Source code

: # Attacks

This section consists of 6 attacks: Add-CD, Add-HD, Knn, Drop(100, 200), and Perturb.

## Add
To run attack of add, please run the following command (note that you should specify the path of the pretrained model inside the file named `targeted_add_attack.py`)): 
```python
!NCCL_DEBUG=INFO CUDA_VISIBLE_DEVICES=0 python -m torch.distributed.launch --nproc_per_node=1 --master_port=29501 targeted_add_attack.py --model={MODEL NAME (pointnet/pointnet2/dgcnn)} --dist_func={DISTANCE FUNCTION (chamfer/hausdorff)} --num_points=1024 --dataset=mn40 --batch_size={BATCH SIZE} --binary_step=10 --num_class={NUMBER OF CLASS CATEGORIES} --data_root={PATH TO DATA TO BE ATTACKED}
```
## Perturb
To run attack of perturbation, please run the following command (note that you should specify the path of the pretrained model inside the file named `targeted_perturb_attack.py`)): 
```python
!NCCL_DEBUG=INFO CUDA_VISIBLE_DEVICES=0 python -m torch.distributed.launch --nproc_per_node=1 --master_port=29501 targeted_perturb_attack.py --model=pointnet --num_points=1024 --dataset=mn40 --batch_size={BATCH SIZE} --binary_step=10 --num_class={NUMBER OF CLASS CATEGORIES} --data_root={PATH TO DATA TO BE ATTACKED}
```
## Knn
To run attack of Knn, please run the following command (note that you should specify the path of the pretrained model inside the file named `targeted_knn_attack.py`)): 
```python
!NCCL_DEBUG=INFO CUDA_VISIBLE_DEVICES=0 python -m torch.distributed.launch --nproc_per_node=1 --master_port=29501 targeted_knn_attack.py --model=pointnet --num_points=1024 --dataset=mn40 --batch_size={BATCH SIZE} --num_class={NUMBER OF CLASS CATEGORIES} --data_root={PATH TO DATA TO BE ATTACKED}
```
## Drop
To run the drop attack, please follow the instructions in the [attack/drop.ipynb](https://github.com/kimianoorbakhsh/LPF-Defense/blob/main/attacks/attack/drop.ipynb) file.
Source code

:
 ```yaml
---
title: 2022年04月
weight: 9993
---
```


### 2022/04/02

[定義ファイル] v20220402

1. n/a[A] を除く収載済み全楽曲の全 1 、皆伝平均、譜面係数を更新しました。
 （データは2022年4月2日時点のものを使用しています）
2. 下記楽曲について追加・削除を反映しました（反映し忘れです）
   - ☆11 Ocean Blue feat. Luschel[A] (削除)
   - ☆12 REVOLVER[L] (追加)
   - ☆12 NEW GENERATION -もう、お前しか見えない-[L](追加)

+++

### WHAT YOU WILL DO
The lines from the one containing "[定義ファイル] v20220402" through the end of the data are to be copied exactly, the first and last of them included.

### EXERCISE SOLUTION
[定義ファイル] v20220402

1. n/a[A] を除く収載済み全楽曲の全 1 、皆伝平均、譜面係数を更新しました。
 （データは2022年4月2日時点のものを使用しています）
2. 下記楽曲について追加・削除を反映しました（反映し忘れです）
   - ☆11 Ocean Blue feat. Luschel[A] (削除)
   - ☆12 REVOLVER[L] (追加)
   - ☆12 NEW GENERATION -もう、お前しか見えない-[L](追加)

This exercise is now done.